Sąd Okręgowy w Łodzi skazał 17-letnią Jagodę B. na karę 10 lat więzienia. Oskarżona o usiłowanie zabójstwa ze szczególnym okrucieństwem 21-letniej dziewczyny, skatowała koleżankę, bo była zazdrosna o swego chłopaka.
Pobita dziewczyna jest częściowo sparaliżowana, do końca życia będzie niepełnosprawna. Proces toczył się za zamkniętymi drzwiami, a ogłoszenie wyroku i uzasadnienie było jawne. Sąd uznał, że nastolatka jest winna usiłowania zabójstwa, ale nie działała ze szczególnym okrucieństwem. Wyrok nie jest prawomocny.
Miłosć nie zna granic
Do tragicznych zdarzeń doszło w październiku 2006 roku na imprezie w jednym z domów przy ul. Harnama w Łodzi. Według prokuratury, 15-letnia wówczas Jagoda dowiedziała się, że 21-letnia Jolanta M. miała romans z jej chłopakiem. Nastolatka postanowiła się zemścić. Zaczęła bić rywalkę pięściami i kopać po całym ciele. Uderzała też jej głową o kurki kuchenki gazowej. Półprzytomną dziewczynę ciągnęła za włosy i wywlekła po schodach na podwórko. Tam skakała po swojej ofierze i biła drewnianym wieszakiem. W biciu pomagała jej Izabela Z., skazana już w odrębnym procesie za pobicie na 3 lata więzienia.
Jolanta M. została kaleką na całe życie
Pogotowie wezwała jedna z uczestniczek spotkania. Skatowana dziewczyna uszła z życiem, ale doznała obrzęku mózgu. Przeszła operację, jednak w wyniku odniesionych obrażeń została prawostronnie sparaliżowana.
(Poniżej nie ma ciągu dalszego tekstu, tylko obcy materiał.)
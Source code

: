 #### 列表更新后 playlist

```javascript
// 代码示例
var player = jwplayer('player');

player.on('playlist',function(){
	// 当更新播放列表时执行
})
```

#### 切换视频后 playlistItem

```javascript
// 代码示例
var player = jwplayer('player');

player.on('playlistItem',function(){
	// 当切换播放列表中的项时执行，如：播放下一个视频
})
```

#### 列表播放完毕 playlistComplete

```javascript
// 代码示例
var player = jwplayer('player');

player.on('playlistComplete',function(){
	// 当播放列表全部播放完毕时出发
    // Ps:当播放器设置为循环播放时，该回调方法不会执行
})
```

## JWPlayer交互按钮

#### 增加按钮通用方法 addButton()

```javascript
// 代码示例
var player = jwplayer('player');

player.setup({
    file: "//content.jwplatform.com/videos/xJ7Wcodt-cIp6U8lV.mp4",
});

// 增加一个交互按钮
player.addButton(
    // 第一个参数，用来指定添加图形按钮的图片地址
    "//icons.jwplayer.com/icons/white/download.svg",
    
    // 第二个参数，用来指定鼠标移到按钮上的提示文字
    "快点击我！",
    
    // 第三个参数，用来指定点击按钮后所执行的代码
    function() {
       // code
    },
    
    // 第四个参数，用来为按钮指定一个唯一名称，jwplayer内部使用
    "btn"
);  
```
"Tak zdemoralizowana, więc będzie odpowiadać przed sądem jak dorosła"
30 paźdzernika 2007 ruszył proces młodej oprawczyni. Sąd na wniosek obrońcy, po odczytaniu aktu oskarżenia wyłączył jawność rozprawy z uwagi na to, że oskarżona jest nieletnia. Jednak sąd uznał, że skoro Jagoda jest tak zdemoralizowana, to powinna odpowiadać jak dorosła. Prokuratura oskarżyła ją o usiłowanie zabójstwa ze szczególnym okrucieństwem.
Jagoda B. zmienia zeznania
Nastolatka w śledztwie przyznała, że chciała zabić dziewczynę; później zmieniała wyjaśnienia i utrzymywała, że miała zamiar zrobić z niej kalekę. W ocenie sądu zachowanie oskarżonej świadczyło, że jej zamiarem nie było tylko spowodowanie ciężkiego kalectwa, ale miała zamiar zabić pokrzywdzoną. -Zachowanie oskarżonej zostało potraktowane jako usiłowanie zabójstwa. Oskarżona powtarzała, że biła pokrzywdzoną wieszakiem na schodach, po to, żeby ją dobić – mówiła sędzia Ewa Kabzińska.
Brak odpowiednich narzędzi zbrodni
Sąd uznał, że oskarżona chciała zabić swą ofiarę, ale nie miała odpowiedniej siły ani narzędzi i nie była w stanie „gołymi rękoma” w krótkim czasie pozbawić ją życia, stąd tak duża liczba zadanych ciosów.
Ciężkie dzieciństwo
Jagoda B. jest sierotą, od najmłodszych lat wychowywała się w domach dziecka. Później często przebywała w młodzieżowych ośrodkach wychowawczych, gdzie miała złą opinię, jako osoba, która wywołuje awantury i jest agresywna. Edukację skończyła na 5 klasie szkoły podstawowej.
Resocjalizacja nie pomogła
Sąd uzasadniając wyrok podkreślił, że dotychczasowe środki poprawcze nie odniosły żadnych pozytywnych skutków. Oskarżona nie poddawała się żadnym rygorom, nie respektowała żadnych autorytetów, a biegli psychiatrzy stwierdzili, że nastolatka reprezentuje sobą „samo zło”.
Mimo, że oskarżona jest bardzo młoda to – w ocenie sądu – jedynie kara pozbawienia wolności będzie w stanie spowodować powrót oskarżonej do społeczeństwa i pozwoli osiągnąć cele wychowawcze.
Będzie apelacja
Obrońca Jagody B., której nie było na ogłoszeniu wyroku, zapowiedział apelację; na razie nie wiadomo czy od wyroku odwoła się też prokuratura, która domagała się dla oskarżonej 15 lat więzienia.